La respuesta fue como una ducha fría. El Che contestó sonriendo que, ya que ambos tenían el mismo nombre, al menos el viejo podría aprovechar su título de médico y trabajar de matasanos. Según relata la escena Jon Lee Anderson: “El Che rió de su propio chiste, pero el padre insistió hasta recibir una respuesta seria: “De mi medicina puedo decirte que hace rato que la he abandonado. Ahora soy un combatiente. ¿Qué va a ser de mí? Yo mismo no sé en qué tierra dejaré los huesos”.

El padre se mostró perplejo y la familia interrumpió su visita abruptamente. En febrero se volvieron a Argentina. Tardarían años en volver a encontrarse. Puede que en aquella visita Ernesto Guevara Lynch perdiera a un hijo y Ernesto Che Guevara perdiera a un padre. Sabemos que entonces el mundo perdió a un médico especializado en alergias y enfermedades respiratorias, y la izquierda latinoamericana ganó un mito. Menos conocido es que a lo largo de su corta vida, Ernesto Guevara pudo haberse dedicado a otros mil oficios. Eligió el de hacer revoluciones. Pero además de guerrillero, presidente del Banco Central de Cuba y ministro de Industrias, fotógrafo aficionado, notable cronista de viajes, solvente escritor de diarios, versificador francamente terrible y futuro icono omnipresente en pósteres, pegatinas, tazas y camisetas de adolescentes de tres generaciones, Ernesto Guevara de la Serna, aquel a quien el filósofo Jean Paul Sartre definiría como “el ser humano más completo de nuestra era”, supo mantener, a pesar de todas las circunstancias, una meritoria carrera como ajedrecista.
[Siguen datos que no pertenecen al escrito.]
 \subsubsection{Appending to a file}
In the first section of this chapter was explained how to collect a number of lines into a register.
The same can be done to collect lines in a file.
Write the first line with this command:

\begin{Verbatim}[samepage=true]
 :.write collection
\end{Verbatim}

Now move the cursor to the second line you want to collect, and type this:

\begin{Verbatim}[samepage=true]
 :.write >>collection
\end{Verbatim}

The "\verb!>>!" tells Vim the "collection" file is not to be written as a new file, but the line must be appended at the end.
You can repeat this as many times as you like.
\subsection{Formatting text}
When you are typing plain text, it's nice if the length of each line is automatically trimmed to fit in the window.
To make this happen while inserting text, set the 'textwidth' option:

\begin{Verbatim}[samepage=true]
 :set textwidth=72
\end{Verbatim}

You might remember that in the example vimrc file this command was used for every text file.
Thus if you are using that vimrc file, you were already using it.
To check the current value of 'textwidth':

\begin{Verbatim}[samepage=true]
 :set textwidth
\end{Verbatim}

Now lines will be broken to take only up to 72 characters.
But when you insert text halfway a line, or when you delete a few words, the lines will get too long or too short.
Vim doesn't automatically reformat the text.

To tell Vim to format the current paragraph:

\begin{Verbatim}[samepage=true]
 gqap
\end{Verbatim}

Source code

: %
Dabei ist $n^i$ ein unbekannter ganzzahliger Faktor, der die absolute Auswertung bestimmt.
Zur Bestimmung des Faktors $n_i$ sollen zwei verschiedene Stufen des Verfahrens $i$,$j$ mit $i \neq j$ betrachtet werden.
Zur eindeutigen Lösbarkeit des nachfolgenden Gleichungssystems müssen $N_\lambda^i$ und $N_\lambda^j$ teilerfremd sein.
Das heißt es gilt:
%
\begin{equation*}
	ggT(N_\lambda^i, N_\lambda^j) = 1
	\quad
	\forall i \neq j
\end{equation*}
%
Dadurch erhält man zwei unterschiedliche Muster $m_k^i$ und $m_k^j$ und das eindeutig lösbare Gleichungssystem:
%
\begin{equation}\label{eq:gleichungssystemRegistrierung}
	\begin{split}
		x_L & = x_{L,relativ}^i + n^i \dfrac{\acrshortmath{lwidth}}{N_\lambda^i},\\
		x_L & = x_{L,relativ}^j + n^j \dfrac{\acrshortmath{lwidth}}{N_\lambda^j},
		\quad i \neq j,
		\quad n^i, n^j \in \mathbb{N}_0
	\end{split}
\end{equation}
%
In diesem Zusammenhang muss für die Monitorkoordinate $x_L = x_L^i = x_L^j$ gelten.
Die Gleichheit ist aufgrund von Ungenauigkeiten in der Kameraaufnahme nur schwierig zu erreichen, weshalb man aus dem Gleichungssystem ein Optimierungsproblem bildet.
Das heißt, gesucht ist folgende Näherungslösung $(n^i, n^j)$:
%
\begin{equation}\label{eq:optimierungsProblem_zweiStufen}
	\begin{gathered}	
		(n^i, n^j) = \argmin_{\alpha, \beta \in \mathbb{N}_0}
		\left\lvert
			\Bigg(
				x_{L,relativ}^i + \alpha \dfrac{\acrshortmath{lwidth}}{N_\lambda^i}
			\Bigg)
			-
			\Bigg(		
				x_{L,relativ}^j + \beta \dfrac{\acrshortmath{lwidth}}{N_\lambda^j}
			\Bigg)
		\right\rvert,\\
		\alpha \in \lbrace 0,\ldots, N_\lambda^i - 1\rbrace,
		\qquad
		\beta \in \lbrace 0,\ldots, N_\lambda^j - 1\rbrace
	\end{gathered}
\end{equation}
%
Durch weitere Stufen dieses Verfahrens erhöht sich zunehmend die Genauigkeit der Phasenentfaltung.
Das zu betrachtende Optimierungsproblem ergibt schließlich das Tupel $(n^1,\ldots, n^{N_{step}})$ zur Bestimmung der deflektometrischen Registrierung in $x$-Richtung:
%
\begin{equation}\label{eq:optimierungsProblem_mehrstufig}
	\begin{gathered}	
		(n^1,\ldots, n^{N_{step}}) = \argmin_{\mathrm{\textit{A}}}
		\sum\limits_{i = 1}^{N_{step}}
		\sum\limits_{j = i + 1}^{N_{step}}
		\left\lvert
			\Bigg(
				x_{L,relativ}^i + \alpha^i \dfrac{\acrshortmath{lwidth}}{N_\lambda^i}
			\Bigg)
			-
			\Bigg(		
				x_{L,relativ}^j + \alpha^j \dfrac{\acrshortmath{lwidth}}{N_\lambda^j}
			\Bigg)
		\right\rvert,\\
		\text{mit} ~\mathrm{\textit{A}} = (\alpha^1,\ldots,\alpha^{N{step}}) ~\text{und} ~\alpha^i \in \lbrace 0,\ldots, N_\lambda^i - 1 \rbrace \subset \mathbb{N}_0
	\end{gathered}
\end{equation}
No hay nada que lleve a pensar que, en aquellas ajetreadas semanas, dedicado a montar un país desde cero y a poner en marcha la primera revolución socialista en América Latina, el Che encontrase un momento para echar una partida contra su padre, como en los viejos tiempos. Tampoco llegaron a hablar de ajedrez. Y sin embargo es conocido que, a diferencia de la medicina, el noble juego nunca quedó atrás en su vida.

Todavía en México, antes de embarcarse en el Granma con destino a las costas de Cuba, la guerrilla había recibido adiestramiento militar en las montañas del municipio de Chalco, en el rancho Santa Rosa. Allí el joven Guevara conocería a su instructor, Alberto Bayo, un personaje que parecía salido de una película. Militar y aviador ya retirado, nacido cuando Cuba aún constituía el último vestigio imperial de España, la importancia de Alberto Bayo en el futuro de Castro y del Che difícilmente puede exagerarse. En su libro, Jon Lee Anderson lo describe con estas palabras: “Como oficial de carrera del Ejército español, había combatido en la campaña colonial contra el líder guerrillero marroquí Abd-El-Krim, y luego con las fuerzas republicanas contra Franco. Más tarde había asesorado y adiestrado a distintas fuerzas para las guerras en el Caribe y Centroamérica (…) Bayo parecía ser el hombre que Fidel necesitaba”.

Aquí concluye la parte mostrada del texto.